* [DIRECTIONS FOR THIS TASK] Please count how many lines in the entries below contain "image" and reply with the figure alone.

------------

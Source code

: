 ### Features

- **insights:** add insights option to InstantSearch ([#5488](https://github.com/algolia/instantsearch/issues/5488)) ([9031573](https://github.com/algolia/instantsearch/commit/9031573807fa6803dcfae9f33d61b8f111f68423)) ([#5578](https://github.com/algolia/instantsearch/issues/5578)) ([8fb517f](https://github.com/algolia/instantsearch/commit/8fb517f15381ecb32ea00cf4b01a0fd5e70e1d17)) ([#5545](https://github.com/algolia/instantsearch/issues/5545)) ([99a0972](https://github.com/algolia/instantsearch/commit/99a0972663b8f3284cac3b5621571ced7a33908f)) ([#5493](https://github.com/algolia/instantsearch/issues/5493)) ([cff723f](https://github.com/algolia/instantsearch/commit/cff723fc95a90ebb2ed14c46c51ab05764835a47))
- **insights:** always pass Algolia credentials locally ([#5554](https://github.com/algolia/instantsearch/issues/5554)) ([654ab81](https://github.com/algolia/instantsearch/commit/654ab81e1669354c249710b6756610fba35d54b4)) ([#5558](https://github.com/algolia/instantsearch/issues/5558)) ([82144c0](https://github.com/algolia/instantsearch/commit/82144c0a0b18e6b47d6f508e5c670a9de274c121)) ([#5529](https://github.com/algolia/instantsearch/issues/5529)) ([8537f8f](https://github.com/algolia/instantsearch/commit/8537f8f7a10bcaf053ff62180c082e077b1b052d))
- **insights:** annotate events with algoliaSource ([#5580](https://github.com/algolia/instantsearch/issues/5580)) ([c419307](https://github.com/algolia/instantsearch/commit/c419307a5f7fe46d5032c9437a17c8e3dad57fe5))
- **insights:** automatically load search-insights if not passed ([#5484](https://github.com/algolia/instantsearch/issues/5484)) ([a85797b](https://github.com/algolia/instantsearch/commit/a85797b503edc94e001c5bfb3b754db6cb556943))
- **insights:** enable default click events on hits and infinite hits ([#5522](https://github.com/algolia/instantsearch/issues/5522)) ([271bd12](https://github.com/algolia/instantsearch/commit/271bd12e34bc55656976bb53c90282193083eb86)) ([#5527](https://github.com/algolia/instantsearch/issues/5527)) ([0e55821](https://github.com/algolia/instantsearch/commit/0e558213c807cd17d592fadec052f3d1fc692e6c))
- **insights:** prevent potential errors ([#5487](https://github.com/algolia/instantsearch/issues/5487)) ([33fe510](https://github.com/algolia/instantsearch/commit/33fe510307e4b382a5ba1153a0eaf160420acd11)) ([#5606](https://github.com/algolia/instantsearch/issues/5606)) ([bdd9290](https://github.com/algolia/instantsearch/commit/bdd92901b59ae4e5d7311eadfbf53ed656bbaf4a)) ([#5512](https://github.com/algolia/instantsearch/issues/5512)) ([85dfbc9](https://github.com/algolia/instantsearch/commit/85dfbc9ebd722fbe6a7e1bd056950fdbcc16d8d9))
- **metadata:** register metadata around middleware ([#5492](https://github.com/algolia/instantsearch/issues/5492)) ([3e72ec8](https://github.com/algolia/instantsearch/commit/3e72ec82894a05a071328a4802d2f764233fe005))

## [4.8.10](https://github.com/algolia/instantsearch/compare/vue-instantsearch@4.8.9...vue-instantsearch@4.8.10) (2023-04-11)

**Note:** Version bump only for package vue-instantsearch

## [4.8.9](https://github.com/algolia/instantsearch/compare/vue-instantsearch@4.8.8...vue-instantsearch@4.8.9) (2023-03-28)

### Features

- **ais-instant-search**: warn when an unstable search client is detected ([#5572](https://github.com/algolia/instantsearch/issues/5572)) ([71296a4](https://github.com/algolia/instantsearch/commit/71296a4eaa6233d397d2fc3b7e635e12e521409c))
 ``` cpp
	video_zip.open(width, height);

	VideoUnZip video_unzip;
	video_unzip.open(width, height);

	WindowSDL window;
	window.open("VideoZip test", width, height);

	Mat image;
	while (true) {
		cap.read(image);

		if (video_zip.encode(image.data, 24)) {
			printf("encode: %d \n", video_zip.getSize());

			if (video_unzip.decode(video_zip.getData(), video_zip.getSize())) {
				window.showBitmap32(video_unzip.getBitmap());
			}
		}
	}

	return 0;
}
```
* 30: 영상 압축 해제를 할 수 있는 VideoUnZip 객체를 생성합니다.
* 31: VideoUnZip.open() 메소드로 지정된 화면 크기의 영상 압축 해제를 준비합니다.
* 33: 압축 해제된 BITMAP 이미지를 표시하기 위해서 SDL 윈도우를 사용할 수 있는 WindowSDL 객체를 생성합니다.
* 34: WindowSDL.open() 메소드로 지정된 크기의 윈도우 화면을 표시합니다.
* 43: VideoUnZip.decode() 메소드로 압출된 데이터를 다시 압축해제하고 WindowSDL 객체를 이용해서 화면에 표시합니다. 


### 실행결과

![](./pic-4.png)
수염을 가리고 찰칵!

------------

* [YOUR SOLUTION] 3